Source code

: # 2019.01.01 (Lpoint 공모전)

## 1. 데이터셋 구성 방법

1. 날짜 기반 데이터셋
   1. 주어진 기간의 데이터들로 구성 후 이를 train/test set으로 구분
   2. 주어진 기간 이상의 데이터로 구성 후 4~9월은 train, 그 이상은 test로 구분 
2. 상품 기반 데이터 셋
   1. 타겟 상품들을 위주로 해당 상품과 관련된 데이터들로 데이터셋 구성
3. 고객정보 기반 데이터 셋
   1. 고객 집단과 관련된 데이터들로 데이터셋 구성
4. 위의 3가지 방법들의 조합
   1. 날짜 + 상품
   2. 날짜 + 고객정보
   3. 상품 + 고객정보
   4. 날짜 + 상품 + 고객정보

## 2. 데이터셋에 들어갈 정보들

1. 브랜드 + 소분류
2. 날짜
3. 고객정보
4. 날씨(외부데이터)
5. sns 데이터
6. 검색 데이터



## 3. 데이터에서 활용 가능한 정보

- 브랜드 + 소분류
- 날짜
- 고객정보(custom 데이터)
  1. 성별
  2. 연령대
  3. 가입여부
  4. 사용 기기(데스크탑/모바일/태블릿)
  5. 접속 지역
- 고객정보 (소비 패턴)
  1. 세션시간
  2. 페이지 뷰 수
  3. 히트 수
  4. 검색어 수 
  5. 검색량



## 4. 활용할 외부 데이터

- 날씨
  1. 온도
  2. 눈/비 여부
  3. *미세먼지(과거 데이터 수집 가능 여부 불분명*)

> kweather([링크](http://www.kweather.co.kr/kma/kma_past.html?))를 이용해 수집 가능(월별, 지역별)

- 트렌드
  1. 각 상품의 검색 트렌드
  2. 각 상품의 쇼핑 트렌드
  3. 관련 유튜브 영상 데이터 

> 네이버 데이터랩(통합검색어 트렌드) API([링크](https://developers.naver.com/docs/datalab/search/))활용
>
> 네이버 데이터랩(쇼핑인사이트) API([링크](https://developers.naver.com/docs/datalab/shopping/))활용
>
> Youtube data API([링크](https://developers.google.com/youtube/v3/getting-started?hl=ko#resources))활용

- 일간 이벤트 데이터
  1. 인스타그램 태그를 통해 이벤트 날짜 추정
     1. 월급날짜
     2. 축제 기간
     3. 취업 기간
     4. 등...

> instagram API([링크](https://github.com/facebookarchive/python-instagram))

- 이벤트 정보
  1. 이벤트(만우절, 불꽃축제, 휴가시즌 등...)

::::

__Work task__. Your task is to repeat each of the records above exactly.

__Answer box__.
Source code

: # 2019.01.01 (Lpoint 공모전)

## 1. 데이터셋 구성 방법

1. 날짜 기반 데이터셋
   1. 주어진 기간의 데이터들로 구성 후 이를 train/test set으로 구분
   2. 주어진 기간 이상의 데이터로 구성 후 4~9월은 train, 그 이상은 test로 구분 
2. 상품 기반 데이터 셋
   1. 타겟 상품들을 위주로 해당 상품과 관련된 데이터들로 데이터셋 구성
3. 고객정보 기반 데이터 셋
   1. 고객 집단과 관련된 데이터들로 데이터셋 구성
4. 위의 3가지 방법들의 조합
   1. 날짜 + 상품
   2. 날짜 + 고객정보
   3. 상품 + 고객정보
   4. 날짜 + 상품 + 고객정보

## 2. 데이터셋에 들어갈 정보들

1. 브랜드 + 소분류
2. 날짜
3. 고객정보
4. 날씨(외부데이터)
5. sns 데이터
6. 검색 데이터



## 3. 데이터에서 활용 가능한 정보

- 브랜드 + 소분류
- 날짜
- 고객정보(custom 데이터)
  1. 성별
  2. 연령대
  3. 가입여부
  4. 사용 기기(데스크탑/모바일/태블릿)
  5. 접속 지역
- 고객정보 (소비 패턴)
  1. 세션시간
  2. 페이지 뷰 수
  3. 히트 수
  4. 검색어 수 
  5. 검색량



## 4. 활용할 외부 데이터

- 날씨
  1. 온도
  2. 눈/비 여부
  3. *미세먼지(과거 데이터 수집 가능 여부 불분명*)

> kweather([링크](http://www.kweather.co.kr/kma/kma_past.html?))를 이용해 수집 가능(월별, 지역별)

- 트렌드
  1. 각 상품의 검색 트렌드
  2. 각 상품의 쇼핑 트렌드
  3. 관련 유튜브 영상 데이터 

> 네이버 데이터랩(통합검색어 트렌드) API([링크](https://developers.naver.com/docs/datalab/search/))활용
>
> 네이버 데이터랩(쇼핑인사이트) API([링크](https://developers.naver.com/docs/datalab/shopping/))활용
>
> Youtube data API([링크](https://developers.google.com/youtube/v3/getting-started?hl=ko#resources))활용

- 일간 이벤트 데이터
  1. 인스타그램 태그를 통해 이벤트 날짜 추정
     1. 월급날짜
     2. 축제 기간
     3. 취업 기간
     4. 등...

> instagram API([링크](https://github.com/facebookarchive/python-instagram))

- 이벤트 정보
  1. 이벤트(만우절, 불꽃축제, 휴가시즌 등...)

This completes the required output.